The Warmth of Other Suns by Isabel Wilkerson (thoughts)
Oh how I wanted to love Isabel Wilkerson’s The Warmth of Other Suns. On paper, it was perfect: a history book that focuses on the margins (my favourite kind), a respected POC author (as opposed to a white academic writing about a different ethnic group from an inherently privileged position, which is all too common), and it was available as an ebook so I wouldn’t have to aggravate my arthritis by handling a massive physical copy. I was a bit concerned straight off the bat, when the book opens with what sounds like the beginning of a novel:
The night clouds were closing in on the salt licks east of the oxbow lakes along the folds in the earth beyond the Yalobusha River. The cotton was at last cleared from the field. Ida Mae tried now to get the children ready and to gather the clothes and quilts and somehow keep her mind off the churning within her.
In fact, when I first got this book from the library, I abandoned it within a few pages due to it sounding too much like fiction. But this time I flipped to the “notes on methodology” section in the back and discovered Wilkerson combined more traditional scholarly research with interviews.
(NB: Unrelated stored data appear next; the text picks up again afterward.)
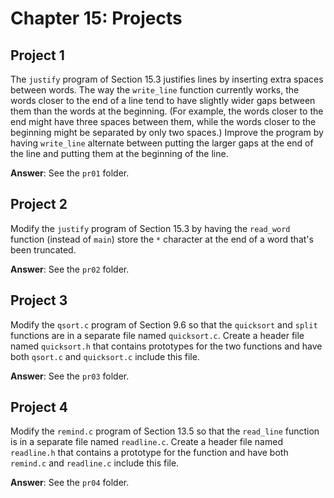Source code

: # Chapter 15: Projects

## Project 1
The `justify` program of Section 15.3 justifies lines by inserting extra spaces between words. The way the `write_line` function currently works, the words closer to the end of a line tend to have slightly wider gaps between them than the words at the beginning. (For example, the words closer to the end might have three spaces between them, while the words closer to the beginning might be separated by only two spaces.) Improve the program by having `write_line` alternate between putting the larger gaps at the end of the line and putting them at the beginning of the line.

**Answer**: See the `pr01` folder.

## Project 2
Modify the `justify` program of Section 15.3 by having the `read_word` function (instead of `main`) store the `*` character at the end of a word that's been truncated.

**Answer**: See the `pr02` folder.

## Project 3
Modify the `qsort.c` program of Section 9.6 so that the `quicksort` and `split` functions are in a separate file named `quicksort.c`. Create a header file named `quicksort.h` that contains prototypes for the two functions and have both `qsort.c` and `quicksort.c` include this file.

**Answer**: See the `pr03` folder.

## Project 4
Modify the `remind.c` program of Section 13.5 so that the `read_line` function is in a separate file named `readline.c`. Create a header file named `readline.h` that contains a prototype for the function and have both `remind.c` and `readline.c` include this file.

**Answer**: See the `pr04` folder.
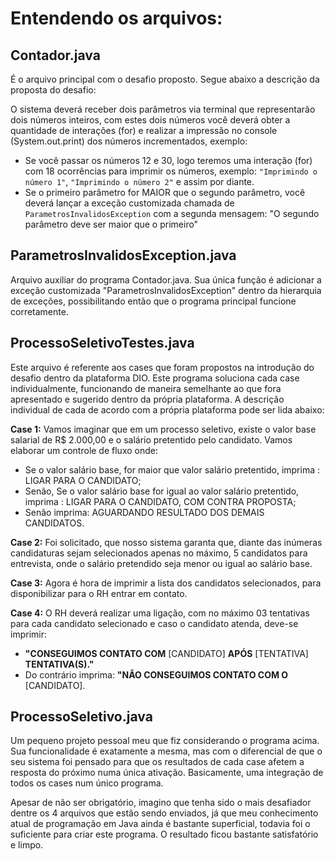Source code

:# Entendendo os arquivos:

## Contador.java

É o arquivo principal com o desafio proposto. Segue abaixo a descrição da proposta do desafio:

O sistema deverá receber dois parâmetros via terminal que representarão dois números inteiros, com estes dois números você deverá obter a quantidade de interações (for) e realizar a impressão no console (System.out.print) dos números incrementados, exemplo:

- Se você passar os números 12 e 30, logo teremos uma interação (for) com 18 ocorrências para imprimir os números, exemplo: `"Imprimindo o número 1"`, `"Imprimindo o número 2"` e assim por diante.
- Se o primeiro parâmetro for MAIOR que o segundo parâmetro, você deverá lançar a exceção customizada chamada de `ParametrosInvalidosException` com a segunda mensagem: "O segundo parâmetro deve ser maior que o primeiro"

## ParametrosInvalidosException.java

Arquivo auxiliar do programa Contador.java. Sua única função é adicionar a exceção customizada "ParametrosInvalidosException" dentro da hierarquia de exceções, possibilitando então que o programa principal funcione corretamente.

## ProcessoSeletivoTestes.java

Este arquivo é referente aos cases que foram propostos na introdução do desafio dentro da plataforma DIO. Este programa soluciona cada case individualmente, funcionando de maneira semelhante ao que fora apresentado e sugerido dentro da própria plataforma. A descrição individual de cada de acordo com a própria plataforma pode ser lida abaixo:

**Case 1:** Vamos imaginar que em um processo seletivo, existe o valor base salarial de R$ 2.000,00 e o salário pretentido pelo candidato. Vamos elaborar um controle de fluxo onde:

- Se o valor salário base, for maior que valor salário pretentido, imprima : LIGAR PARA O CANDIDATO;
- Senão, Se o valor salário base for igual ao valor salário pretentido, imprima : LIGAR PARA O CANDIDATO, COM CONTRA PROPOSTA;
- Senão imprima: AGUARDANDO RESULTADO DOS DEMAIS CANDIDATOS.

**Case 2:** Foi solicitado, que nosso sistema garanta que, diante das inúmeras candidaturas sejam selecionados apenas no máximo, 5 candidatos para entrevista, onde o salário pretendido seja menor ou igual ao salário base.

**Case 3:** Agora é hora de imprimir a lista dos candidatos selecionados, para disponibilizar para o RH entrar em contato.

**Case 4:** O RH deverá realizar uma ligação, com no máximo 03 tentativas para cada candidato selecionado e caso o candidato atenda, deve-se imprimir:

- **"CONSEGUIMOS CONTATO COM** [CANDIDATO] **APÓS**  [TENTATIVA] **TENTATIVA(S)."**
- Do contrário imprima: **"NÃO CONSEGUIMOS CONTATO COM O** [CANDIDATO].

## ProcessoSeletivo.java

Um pequeno projeto pessoal meu que fiz considerando o programa acima. Sua funcionalidade é exatamente a mesma, mas com o diferencial de que o seu sistema foi pensado para que os resultados de cada case afetem a resposta do próximo numa única ativação. Basicamente, uma integração de todos os cases num único programa.

Apesar de não ser obrigatório, imagino que tenha sido o mais desafiador dentre os 4 arquivos que estão sendo enviados, já que meu conhecimento atual de programação em Java ainda é bastante superficial, todavia foi o suficiente para criar este programa. O resultado ficou bastante satisfatório e limpo.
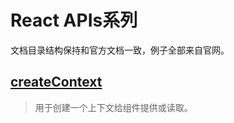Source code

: # React APIs系列

文档目录结构保持和官方文档一致，例子全部来自官网。

## [createContext](https://react.dev/reference/react/createContext)

>用于创建一个上下文给组件提供或读取。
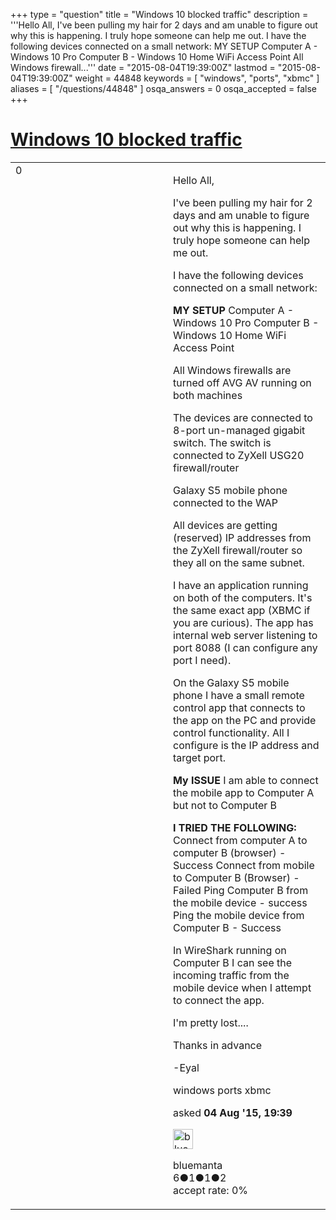 +++
type = "question"
title = "Windows 10 blocked traffic"
description = '''Hello All, I&#x27;ve been pulling my hair for 2 days and am unable to figure out why this is happening. I truly hope someone can help me out. I have the following devices connected on a small network: MY SETUP Computer A - Windows 10 Pro Computer B - Windows 10 Home WiFi Access Point All Windows firewall...'''
date = "2015-08-04T19:39:00Z"
lastmod = "2015-08-04T19:39:00Z"
weight = 44848
keywords = [ "windows", "ports", "xbmc" ]
aliases = [ "/questions/44848" ]
osqa_answers = 0
osqa_accepted = false
+++

<div class="headNormal">

# [Windows 10 blocked traffic](/questions/44848/windows-10-blocked-traffic)

</div>

<div id="main-body">

<div id="askform">

<table id="question-table" style="width:100%;"><colgroup><col style="width: 50%" /><col style="width: 50%" /></colgroup><tbody><tr class="odd"><td style="width: 30px; vertical-align: top"><div class="vote-buttons"><div id="post-44848-score" class="post-score" title="current number of votes">0</div><div id="favorite-count" class="favorite-count"></div></div></td><td><div id="item-right"><div class="question-body"><p>Hello All,</p><p>I've been pulling my hair for 2 days and am unable to figure out why this is happening. I truly hope someone can help me out.</p><p>I have the following devices connected on a small network:</p><p><strong>MY SETUP</strong> Computer A - Windows 10 Pro Computer B - Windows 10 Home WiFi Access Point</p><p>All Windows firewalls are turned off AVG AV running on both machines</p><p>The devices are connected to 8-port un-managed gigabit switch. The switch is connected to ZyXell USG20 firewall/router</p><p>Galaxy S5 mobile phone connected to the WAP</p><p>All devices are getting (reserved) IP addresses from the ZyXell firewall/router so they all on the same subnet.</p><p>I have an application running on both of the computers. It's the same exact app (XBMC if you are curious). The app has internal web server listening to port 8088 (I can configure any port I need).</p><p>On the Galaxy S5 mobile phone I have a small remote control app that connects to the app on the PC and provide control functionality. All I configure is the IP address and target port.</p><p><strong>My ISSUE</strong> I am able to connect the mobile app to Computer A but not to Computer B</p><p><strong>I TRIED THE FOLLOWING:</strong> Connect from computer A to computer B (browser) - Success Connect from mobile to Computer B (Browser) - Failed Ping Computer B from the mobile device - success Ping the mobile device from Computer B - Success</p><p>In WireShark running on Computer B I can see the incoming traffic from the mobile device when I attempt to connect the app.</p><p>I'm pretty lost....</p><p>Thanks in advance</p><p>-Eyal</p></div><div id="question-tags" class="tags-container tags">windows ports xbmc</div><div id="question-controls" class="post-controls"></div><div class="post-update-info-container"><div class="post-update-info post-update-info-user"><p>asked <strong>04 Aug '15, 19:39</strong></p><img src="https://secure.gravatar.com/avatar/00b0f0a8a0e775ea4eb0588629fc4ae8?s=32&amp;d=identicon&amp;r=g" class="gravatar" width="32" height="32" alt="bluemanta&#39;s gravatar image" /><p>bluemanta<br />
<span class="score" title="6 reputation points">6</span><span title="1 badges"><span class="badge1">●</span><span class="badgecount">1</span></span><span title="1 badges"><span class="silver">●</span><span class="badgecount">1</span></span><span title="2 badges"><span class="bronze">●</span><span class="badgecount">2</span></span><br />
<span class="accept_rate" title="Rate of the user&#39;s accepted answers">accept rate:</span> <span title="bluemanta has no accepted answers">0%</span></p></div></div><div id="comments-container-44848" class="comments-container"></div><div id="comment-tools-44848" class="comment-tools"></div><div class="clear"></div><div id="comment-44848-form-container" class="comment-form-container"></div><div class="clear"></div></div></td></tr></tbody></table>

</div>

</div>

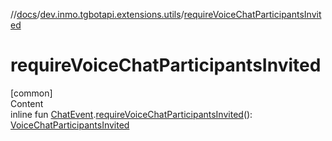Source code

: //[docs](../../index.md)/[dev.inmo.tgbotapi.extensions.utils](index.md)/[requireVoiceChatParticipantsInvited](require-voice-chat-participants-invited.md)



# requireVoiceChatParticipantsInvited  
[common]  
Content  
inline fun [ChatEvent](../dev.inmo.tgbotapi.types.message.ChatEvents.abstracts/-chat-event/index.md).[requireVoiceChatParticipantsInvited](require-voice-chat-participants-invited.md)(): [VoiceChatParticipantsInvited](../dev.inmo.tgbotapi.types.message.ChatEvents.voice/-voice-chat-participants-invited/index.md)  



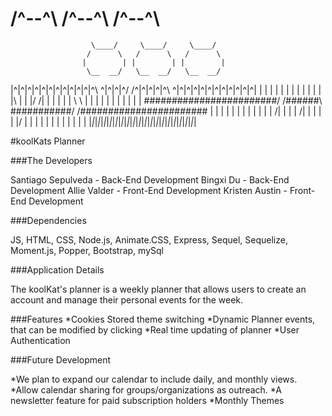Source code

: #                     /^--^\     /^--^\     /^--^\
                      \____/     \____/     \____/
                     /      \   /      \   /      \
                    |        | |        | |        |
                     \__  __/   \__  __/   \__  __/
|^|^|^|^|^|^|^|^|^|^|^|^\ \^|^|^|^/ /^|^|^|^|^\ \^|^|^|^|^|^|^|^|^|^|^|^|
| | | | | | | | | | | | |\ \| | |/ /| | | | | | \ \ | | | | | | | | | | |
########################/ /######\ \###########/ /#######################
| | | | | | | | | | | | \/| | | | \/| | | | | |\/ | | | | | | | | | | | |
|_|_|_|_|_|_|_|_|_|_|_|_|_|_|_|_|_|_|_|_|_|_|_|_|_|_|_|_|_|_|_|_|_|_|_|_|

#koolKats Planner

###The Developers

Santiago Sepulveda - Back-End Development
Bingxi Du - Back-End Development
Allie Valder - Front-End Development
Kristen Austin - Front-End Development

###Dependencies 

JS, HTML, CSS, Node.js, Animate.CSS, Express, Sequel, Sequelize, Moment.js, Popper, Bootstrap, mySql

###Application Details

The koolKat's planner is a weekly planner that allows users to create an account and manage their personal events for the week.

###Features
*Cookies Stored theme switching
*Dynamic Planner events, that can be modified by clicking
*Real time updating of planner
*User Authentication 


###Future Development

*We plan to expand our calendar to include daily, and monthly views. 
*Allow calendar sharing for groups/organizations as outreach. 
*A newsletter feature for paid subscription holders
*Monthly Themes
So I decided to keep on open mind, especially since after the sketchy (to me) opening the book quickly moves on to a more analytical overview of the Great Migration. I assumed that the story bits would be sprinkled throughout a book made up of primarily more trustworthy analysis. I assumed wrongly.
Now, I want to say that I’ve read nonfiction excellent books based on nontraditional sources, including oral ones (to name one of many, Tera Hunter’s To ‘Joy My Freedom). And I’m well aware that any marginalised history is going to have a more challenging go of finding traditional academic sources due to its very nature. What drove me insane about The Warmth of Other Suns is that rather than present the thousands of interviews she conducted (they’re cited in the back), with an analysis of patterns, exceptions, etc., she instead spends the vast majority of the book recounting the stories of just three people. Now, there’s a reason statistics become more trustworthy as the sample pool grows larger: the more people involved, the safer it is to interpret similarities as patterns or find common themes. By focusing on three people, Wilkerson gives up that authenticity, and I spent much of my reading experience not only deeply skeptical of the stories being presented (at the very least, discounting the giant temptation anyone would face to change their story to present themselves in a better light, especially knowing it would be part of a published book, it’s been neurologically shown that memories change over time and are easily suggestable) but frustrated Wilkerson for her apparent willingness to accept everything told to her at face value. To give you one tiny example: at one point, she’s describing the “love” and “commitment to marriage” and “sense of duty” one of the male subjects has that prevents him from divorcing his wife a mere paragraph or two after mentioning his extramarital affair that resulted in another child. Seriously?! I kept wanting to see a conglomerate of stories interwoven with history and analysis, rather than essentially three-memoirs-in-one, woven together with a bit of background. I should have abandoned this, but I kept telling myself the next chapter would get to the meat of Wilkerson’s arguments and discoveries. Somehow that chapter never came.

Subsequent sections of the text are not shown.